All together it wasn’t as terrifying as if they’d dragged her out into the canyon, or the scrub brush on the top of one of the mountains.
Yep. Morose.
A single bulb clicked on a few feet away from the ladder in the center of the floor. An old ghost light with a bulb that flared and flickered as if it was almost more afraid of the dark than anything else.
A figure moved near the edge of the darkness and Blake suddenly realized what the light was afraid of.
“Hello, Blake.” The way Seth said her name, a few droplets of spit caught the light and sparkled at the edge of the darkness. “So kind of you to join us.”
“Us?” The question wasn’t planned, just something she blurted out. She looked around the tight illuminated area and saw that Robert and Nolan had been joined by a third man. She didn’t know his name, but she wasn’t exactly interested in making acquaintances at the moment. “Is this a private party, or are we exp
ecting a few more folks before we have supper on the patio?”
The room answered her with silence.
Blake was okay with that for a moment or two, but when she started hearing her heartbeat thumping through her ears, she felt her skin start to tingle with worry.
“Do you realize how much trouble you caused?”
He actually sounded put out.
“The amount of money it cost to track you, your car, and then all the way to Eagle Rock, Montana. I think I’m going to have to take that out of your salary, Blake. Consider it a fine.”
Forcing a smile, she played along. “Okay. That sounds fair.”
Seth’s eyes were a little too bright in the darkness, but maybe it was just her imagination.
“You know, Blake,” he took a step closer, but his gaze was fixed on her face, “I hate to say it but I underestimated you. Looks like you’ve got a brain in your head. Color me surprised.”
Her smiled faded a little, but she was stubborn enough to keep her chin up as she looked him in the eye.
“Imagine my shock when someone from the Public Relations office came by looking for those glasses with the camera built into the frames.”
She had to remind herself to be calm. Or at least act like she was.
“And it occurred to me that you were wearing glasses the night you… stumbled into Zoe’s cabana where we were meeting.”
Her mouth went dry in an instant.
Meeting.
How could he say that with a straight face?

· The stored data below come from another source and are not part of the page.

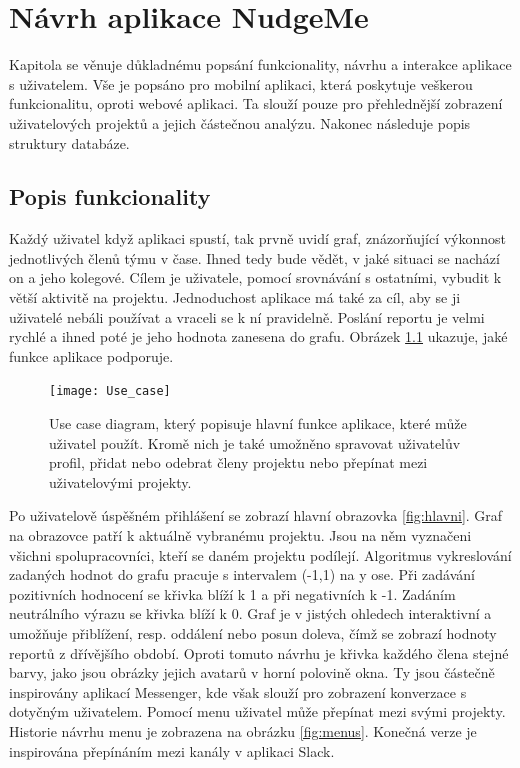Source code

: \chapter{Návrh aplikace NudgeMe}

Kapitola se věnuje důkladnému popsání funkcionality, návrhu a interakce aplikace s uživatelem. Vše je popsáno pro mobilní aplikaci, která poskytuje veškerou funkcionalitu, oproti webové aplikaci. Ta slouží pouze pro přehlednější zobrazení uživatelových projektů a jejich částečnou analýzu. Nakonec následuje popis struktury databáze.

\section{Popis funkcionality}

Každý uživatel když aplikaci spustí, tak prvně uvidí graf, znázorňující výkonnost jednotlivých členů týmu v čase. Ihned tedy bude vědět, v jaké situaci se nachází on a jeho kolegové. Cílem je uživatele, pomocí srovnávání s ostatními, vybudit k větší aktivitě na projektu. Jednoduchost aplikace má také za cíl, aby se ji uživatelé nebáli používat a vraceli se k ní pravidelně. Poslání reportu je velmi rychlé a ihned poté je jeho hodnota zanesena do grafu. Obrázek \ref{use_case} ukazuje, jaké funkce aplikace podporuje.  

\begin{figure}[H]
\centering
\texttt{[image: Use\_case]}
\caption{Use case diagram, který popisuje hlavní funkce aplikace, které může uživatel použít. Kromě nich je také umožněno spravovat uživatelův profil, přidat nebo odebrat členy projektu nebo přepínat mezi uživatelovými projekty. }
\label{use_case}
\end{figure}
 
Po uživatelově úspěšném přihlášení se zobrazí hlavní obrazovka \ref{fig:hlavni}. Graf na obrazovce patří k aktuálně vybranému projektu. Jsou na něm vyznačeni všichni spolupracovníci, kteří se daném projektu podílejí. Algoritmus vykreslování zadaných hodnot do grafu pracuje s intervalem (-1,1) na y ose. Při zadávání pozitivních hodnocení se křivka blíží k 1 a při negativních k -1. Zadáním neutrálního výrazu se křivka blíží k 0. Graf je v jistých ohledech interaktivní a umožňuje přiblížení, resp. oddálení nebo posun doleva, čímž se zobrazí hodnoty reportů z dřívějšího období. Oproti tomuto návrhu je křivka každého člena stejné barvy, jako jsou obrázky jejich avatarů v horní polovině okna. Ty jsou částečně inspirovány aplikací Messenger, kde však slouží pro zobrazení konverzace s dotyčným uživatelem. Pomocí menu uživatel může přepínat mezi svými projekty. Historie návrhu menu je zobrazena na obrázku \ref{fig:menus}. Konečná verze je inspirována přepínáním mezi kanály v aplikaci Slack.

How could he talk about it like it was a meeting over coffee and scones at the coffee shop?
“I think you can guess what I’m going to ask you now, Blake.” He let the statement die in the coming silence. His eyes watched her closely. And she watched him right back. It was odd to look at him now where she was seeing his ‘third’ face. The first had been flushed with the pink of rose-colored glasses full of Hollywood magic.
The second had been the cruel face of a man determined to take what he wanted and try to destroy her self-worth in the process.
And this third face wasn’t any better, as if he’d finally let any pretense fall away. She got to see the real man under the three-thousand-dollar suit and Armani tie.